Next, let's analyze the timing and logic of sending messages. The code is in the RecordAccumulator.drain() method, and its source code and source code comments are as follows:

`//Five judgment conditions determine whether it can be sent boolean sendable = full || expired || exhausted || closed || flushInProgress();

//Can send and is not backing off if (sendable && !backingOff) {  

//If it can be sent, join the readyNodes collection

readyNodes.add(leader); } else {

long timeLeftMs = Math.max(timeToWaitMs - waitedTimeMs, 0);

// How long is left: the waiting time - the waiting time

nextReadyCheckDelayMs = Math.min(timeLeftMs, nextReadyCheckDelayMs); }`

Here I will focus on explaining the judgment logic of the boolean variable sendable that determines whether to send: as long as one of the five judgment conditions is satisfied, the message can be sent.

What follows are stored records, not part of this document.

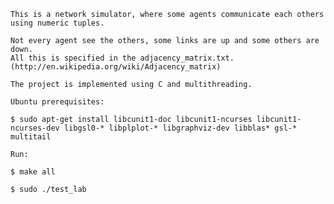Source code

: 
    This is a network simulator, where some agents communicate each others using numeric tuples.
    
    Not every agent see the others, some links are up and some others are down.
    All this is specified in the adjacency_matrix.txt.
    (http://en.wikipedia.org/wiki/Adjacency_matrix)
    
    The project is implemented using C and multithreading.
    
    Ubuntu prerequisites:
    
    $ sudo apt-get install libcunit1-doc libcunit1-ncurses libcunit1-ncurses-dev libgsl0-* libplplot-* libgraphviz-dev libblas* gsl-* multitail
    
    Run:
    
    $ make all

	$ sudo ./test_lab
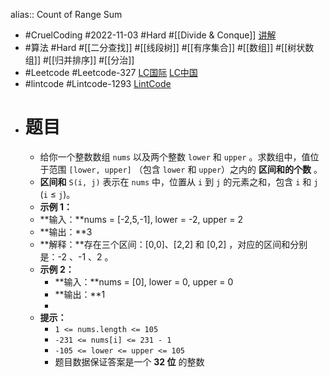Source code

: alias:: Count of Range Sum

- #CruelCoding #2022-11-03 #Hard #[[Divide & Conque]] [讲解](https://youtu.be/m9P1drvDjzY)
- #算法 #Hard #[[二分查找]] #[[线段树]] #[[有序集合]] #[[数组]] #[[树状数组]] #[[归并排序]] #[[分治]]
- #Leetcode #Leetcode-327 [LC国际](https://leetcode.com/problems/count-of-range-sum/) [LC中国](https://leetcode.cn/problems/count-of-range-sum/)
- #lintcode #Lintcode-1293 [LintCode](https://www.lintcode.com/problem/1293/)
- # 题目
	- 给你一个整数数组 `nums` 以及两个整数 `lower` 和 `upper` 。求数组中，值位于范围 `[lower, upper]` （包含 `lower` 和 `upper`）之内的 **区间和的个数** 。
	- **区间和** `S(i, j)` 表示在 `nums` 中，位置从 `i` 到 `j` 的元素之和，包含 `i` 和 `j` (`i` ≤ `j`)。
	- <strong>示例 1：</strong>
	- **输入：**nums = [-2,5,-1], lower = -2, upper = 2
	- **输出：**3
	- **解释：**存在三个区间：[0,0]、[2,2] 和 [0,2] ，对应的区间和分别是：-2 、-1 、2 。
	- **示例 2：**
		- **输入：**nums = [0], lower = 0, upper = 0
		- **输出：**1
		-
	- **提示：**
		- `1 <= nums.length <= 105`
		- `-231 <= nums[i] <= 231 - 1`
		- `-105 <= lower <= upper <= 105`
		- 题目数据保证答案是一个 **32 位** 的整数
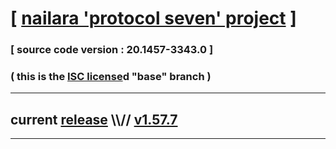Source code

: 
# [ [nailara 'protocol seven' project](http://src.nailara.net/) ]

### [ source code version : 20.1457-3343.0 ]

### ( this is the [ISC license](license)d "base" branch )
---
## current [release](https://github.com/anotherlink/nailara/releases) \\\\// [v1.57.7](https://github.com/anotherlink/nailara/releases/tag/v1.57.7)
---
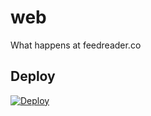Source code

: # web
What happens at feedreader.co

## Deploy
[![Deploy](https://www.herokucdn.com/deploy/button.svg)](https://heroku.com/deploy)
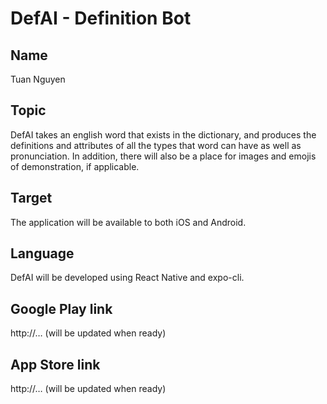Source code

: # DefAI - Definition Bot

## Name

Tuan Nguyen

## Topic

DefAI takes an english word that exists in the dictionary, and produces the definitions and attributes of all the types that word can have as well as pronunciation. In addition, there will also be a place for images and emojis of demonstration, if applicable.

## Target

The application will be available to both iOS and Android.

## Language

DefAI will be developed using React Native and expo-cli.

## Google Play link

http://… (will be updated when ready)

## App Store link

http://… (will be updated when ready)
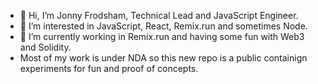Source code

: - 👋 Hi, I’m Jonny Frodsham, Technical Lead and JavaScript Engineer.
- 👀 I’m interested in JavaScript, React, Remix.run and sometimes Node.
- 🌱 I’m currently working in Remix.run and having some fun with Web3 and Solidity.
- Most of my work is under NDA so this new repo is a public containign experiments for fun and proof of concepts.

<!---
roninfrodsham/roninfrodsham is a ✨ special ✨ repository because its `README.md` (this file) appears on your GitHub profile.
You can click the Preview link to take a look at your changes.
--->
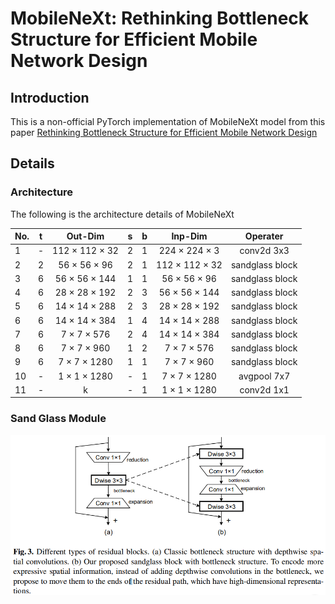 # MobileNeXt: Rethinking Bottleneck Structure for Efficient Mobile Network Design

## Introduction
This is a non-official PyTorch implementation of MobileNeXt model from this paper [Rethinking Bottleneck Structure for Efficient Mobile Network Design](https://arxiv.org/abs/2007.02269)

## Details

### Architecture
The following is the architecture details of MobileNeXt

| No.   | t     | Out-Dim       | s     | b         |Inp-Dim    |Operater |
| :---- | :---: | :------:      | :---: | :------:  | :------:  |:------:  |
| 1     | -     |112 × 112 × 32 | 2     | 1         | 224 × 224 × 3| conv2d 3x3|
| 2     | 2     |56 × 56 × 96   | 2     | 1         | 112 × 112 × 32| sandglass block|
| 3     | 6     |56 × 56 × 144  | 1     | 1         | 56 × 56 × 96 | sandglass block|
| 4     | 6     |28 × 28 × 192  | 2     | 3         | 56 × 56 × 144| sandglass block|
| 5     | 6     |14 × 14 × 288  | 2     | 3         | 28 × 28 × 192| sandglass block|
| 6     | 6     |14 × 14 × 384  | 1     | 4         | 14 × 14 × 288| sandglass block|
| 7     | 6     |7 × 7 × 576    | 2     | 4         | 14 × 14 × 384| sandglass block|
| 8     | 6     |7 × 7 × 960    | 1     | 2         | 7 × 7 × 576  | sandglass block|
| 9     | 6     |7 × 7 × 1280   | 1     | 1         | 7 × 7 × 960  | sandglass block|
| 10    | -     |1 × 1 × 1280   | -     | 1         | 7 × 7 × 1280| avgpool 7x7|
| 11    | -     |k              | -     | 1         | 1 × 1 × 1280| conv2d 1x1|

### Sand Glass Module
![sandglass_image](doc/sand_glass.png)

These five conditions can be summarized as follows.

  • full : Whether the deque is greater than 1, or whether the first ProducerBatch of the deque is full.
  • expired : Whether ProducerBatch has timed out in the deque.
  • exhausted : Whether the BufferPool is releasing space.
  • closed : Whether the producer is about to shut down gracefully.
  • flushInProgress : Whether it is in flush operation, this flush is a mark to send the temporary message immediately.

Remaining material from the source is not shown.